(What you will do): Print, exactly as written, every line from the first line of the records below through the line containing "- **Modular, reusable components**", and nothing further.

Saved data entries:
##########
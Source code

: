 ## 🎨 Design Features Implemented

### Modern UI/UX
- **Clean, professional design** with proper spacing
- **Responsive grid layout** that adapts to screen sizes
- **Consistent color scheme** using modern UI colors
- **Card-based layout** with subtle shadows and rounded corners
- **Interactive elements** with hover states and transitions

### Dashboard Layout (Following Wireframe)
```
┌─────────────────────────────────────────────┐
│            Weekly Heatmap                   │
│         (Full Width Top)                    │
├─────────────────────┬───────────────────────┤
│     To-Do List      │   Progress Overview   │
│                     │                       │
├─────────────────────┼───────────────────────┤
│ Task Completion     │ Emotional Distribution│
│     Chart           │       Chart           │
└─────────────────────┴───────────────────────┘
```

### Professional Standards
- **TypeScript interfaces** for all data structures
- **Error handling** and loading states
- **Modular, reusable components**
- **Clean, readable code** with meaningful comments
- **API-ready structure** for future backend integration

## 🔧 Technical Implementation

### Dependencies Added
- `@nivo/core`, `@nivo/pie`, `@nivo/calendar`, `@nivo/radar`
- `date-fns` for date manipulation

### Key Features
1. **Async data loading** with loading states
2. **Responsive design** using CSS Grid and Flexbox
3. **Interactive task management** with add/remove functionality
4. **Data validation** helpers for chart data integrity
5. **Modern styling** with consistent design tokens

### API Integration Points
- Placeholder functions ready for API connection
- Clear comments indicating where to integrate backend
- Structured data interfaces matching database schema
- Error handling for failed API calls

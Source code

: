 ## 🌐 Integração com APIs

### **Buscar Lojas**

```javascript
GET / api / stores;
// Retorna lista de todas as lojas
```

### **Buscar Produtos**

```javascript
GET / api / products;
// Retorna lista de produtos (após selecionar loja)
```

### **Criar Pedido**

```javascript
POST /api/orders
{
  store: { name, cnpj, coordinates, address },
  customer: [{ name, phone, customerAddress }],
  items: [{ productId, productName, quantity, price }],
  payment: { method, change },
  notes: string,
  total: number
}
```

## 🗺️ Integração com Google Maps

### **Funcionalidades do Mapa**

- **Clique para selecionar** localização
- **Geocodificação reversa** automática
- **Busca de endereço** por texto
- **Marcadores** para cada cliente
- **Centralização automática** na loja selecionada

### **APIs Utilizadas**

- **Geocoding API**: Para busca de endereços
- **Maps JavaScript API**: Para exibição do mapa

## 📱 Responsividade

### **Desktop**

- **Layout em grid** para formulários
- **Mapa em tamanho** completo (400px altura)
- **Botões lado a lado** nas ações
##########
(Answer to this task):
Source code

: ## 🎨 Design Features Implemented

### Modern UI/UX
- **Clean, professional design** with proper spacing
- **Responsive grid layout** that adapts to screen sizes
- **Consistent color scheme** using modern UI colors
- **Card-based layout** with subtle shadows and rounded corners
- **Interactive elements** with hover states and transitions

### Dashboard Layout (Following Wireframe)
```
┌─────────────────────────────────────────────┐
│            Weekly Heatmap                   │
│         (Full Width Top)                    │
├─────────────────────┬───────────────────────┤
│     To-Do List      │   Progress Overview   │
│                     │                       │
├─────────────────────┼───────────────────────┤
│ Task Completion     │ Emotional Distribution│
│     Chart           │       Chart           │
└─────────────────────┴───────────────────────┘
```

### Professional Standards
- **TypeScript interfaces** for all data structures
- **Error handling** and loading states
- **Modular, reusable components**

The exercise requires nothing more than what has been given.